WHAT THIS TASK INVOLVES
Gather every line in the records below that contains the word "regions".

Pictures paired with source code:

•••••

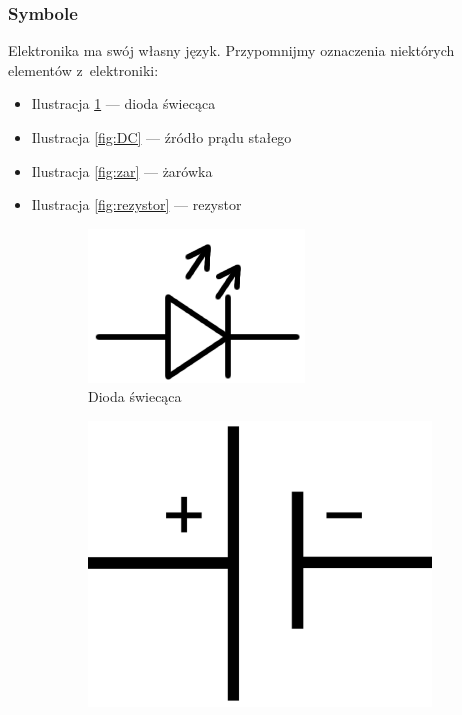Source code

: \documentclass[a4paper,12pt, twoside]{article}
\begin{document}
	\subsubsection {Symbole}
	Elektronika ma swój własny język. Przypomnijmy oznaczenia niektórych elementów z~elektroniki:
\begin{itemize}
	\item Ilustracja \ref{fig:dioda} --- dioda świecąca
	\item Ilustracja \ref{fig:DC} --- źródło prądu stałego
	\item Ilustracja \ref{fig:zar} --- żarówka
	\item Ilustracja \ref{fig:rezystor} --- rezystor
\end{itemize}
\begin{figure}
	\centering
	\begin{subfigure}[h!]{0.25\textwidth}
      \centering
      \includegraphics[scale=0.3]{dioda_swiec.png}
      \caption{Dioda świecąca}
			\label{fig:dioda}
   \end{subfigure}
	\begin{subfigure}[h]{0.25\textwidth}
      \centering
      \includegraphics[scale=0.05]{DC-Source.png}

\end{subfigure}
\end{figure}
\end{document}
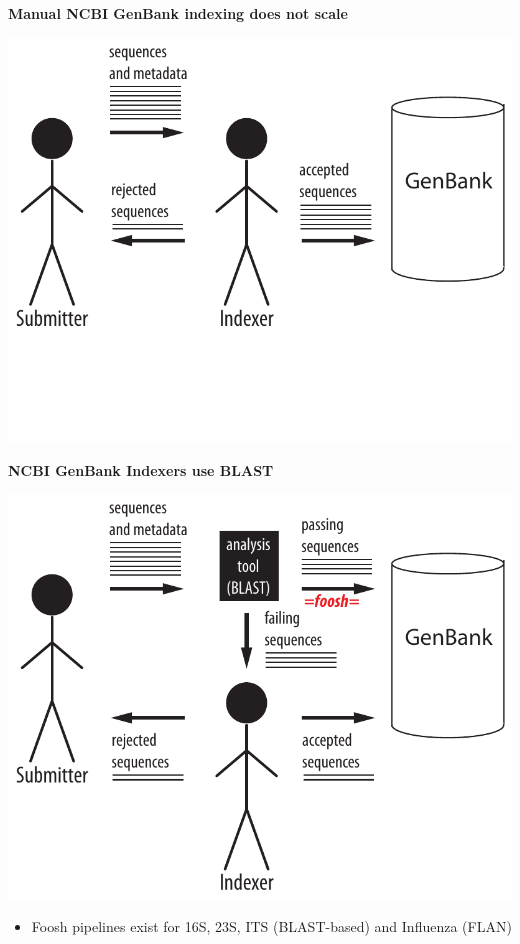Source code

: \documentclass[landscape]{slides}
\begin{document}
\begin{slide}
\begin{center}
\textbf{Manual NCBI GenBank indexing does not scale}

\includegraphics[width=7in]{figs/submission-schematic-1}

\vfill
\end{center}
\end{slide}
\begin{slide}
\begin{center}
\textbf{NCBI GenBank Indexers use BLAST}

\includegraphics[width=7in]{figs/submission-schematic-2}

\small
\begin{itemize}
\item Foosh pipelines exist for 16S, 23S, ITS (BLAST-based) and
    Influenza (FLAN)
\end{itemize}

\vfill
\end{center}
\end{slide}
\end{document}
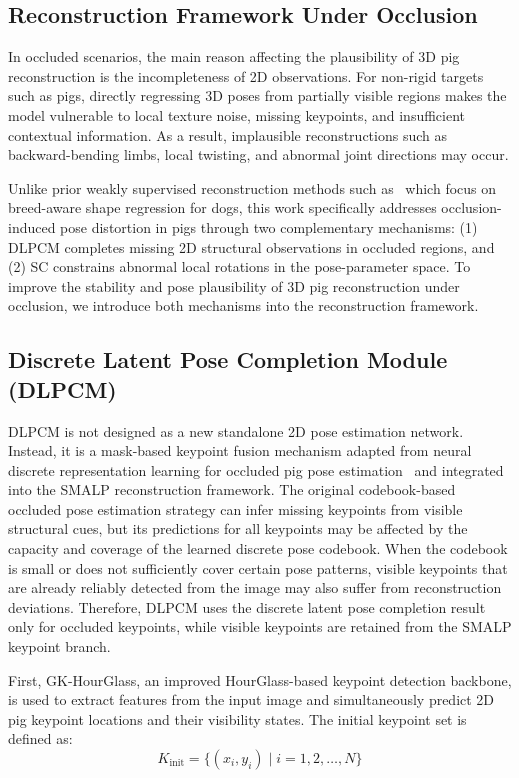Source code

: \documentclass[runningheads]{llncs}
\begin{document}
\subsection{Reconstruction Framework Under Occlusion}
\label{subsec:framework}

In occluded scenarios, the main reason affecting the plausibility of 3D pig reconstruction is the incompleteness of 2D observations. For non-rigid targets such as pigs, directly regressing 3D poses from partially visible regions makes the model vulnerable to local texture noise, missing keypoints, and insufficient contextual information. As a result, implausible reconstructions such as backward-bending limbs, local twisting, and abnormal joint directions may occur.

Unlike prior weakly supervised reconstruction methods such as~\cite{ref25} which focus on breed-aware shape regression for dogs, this work specifically addresses occlusion-induced pose distortion in pigs through two complementary mechanisms: (1) DLPCM completes missing 2D structural observations in occluded regions, and (2) SC constrains abnormal local rotations in the pose-parameter space. To improve the stability and pose plausibility of 3D pig reconstruction under occlusion, we introduce both mechanisms into the reconstruction framework.

\subsection{Discrete Latent Pose Completion Module (DLPCM)}
\label{subsec:dlpcm}

DLPCM is not designed as a new standalone 2D pose estimation network. Instead, it is a mask-based keypoint fusion mechanism adapted from neural discrete representation learning for occluded pig pose estimation~\cite{ref28} and integrated into the SMALP reconstruction framework. The original codebook-based occluded pose estimation strategy can infer missing keypoints from visible structural cues, but its predictions for all keypoints may be affected by the capacity and coverage of the learned discrete pose codebook. When the codebook is small or does not sufficiently cover certain pose patterns, visible keypoints that are already reliably detected from the image may also suffer from reconstruction deviations. Therefore, DLPCM uses the discrete latent pose completion result only for occluded keypoints, while visible keypoints are retained from the SMALP keypoint branch.

First, GK-HourGlass, an improved HourGlass-based keypoint detection backbone, is used to extract features from the input image and simultaneously predict 2D pig keypoint locations and their visibility states. The initial keypoint set is defined as:
\begin{equation}
K_{\text{init}} = \{(x_i, y_i) \mid i = 1, 2, \ldots, N\}
\label{eq:keypoints}
\end{equation}
\end{document}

•••••

TASK OUTPUT
In occluded scenarios, the main reason affecting the plausibility of 3D pig reconstruction is the incompleteness of 2D observations. For non-rigid targets such as pigs, directly regressing 3D poses from partially visible regions makes the model vulnerable to local texture noise, missing keypoints, and insufficient contextual information. As a result, implausible reconstructions such as backward-bending limbs, local twisting, and abnormal joint directions may occur.
Unlike prior weakly supervised reconstruction methods such as~\cite{ref25} which focus on breed-aware shape regression for dogs, this work specifically addresses occlusion-induced pose distortion in pigs through two complementary mechanisms: (1) DLPCM completes missing 2D structural observations in occluded regions, and (2) SC constrains abnormal local rotations in the pose-parameter space. To improve the stability and pose plausibility of 3D pig reconstruction under occlusion, we introduce both mechanisms into the reconstruction framework.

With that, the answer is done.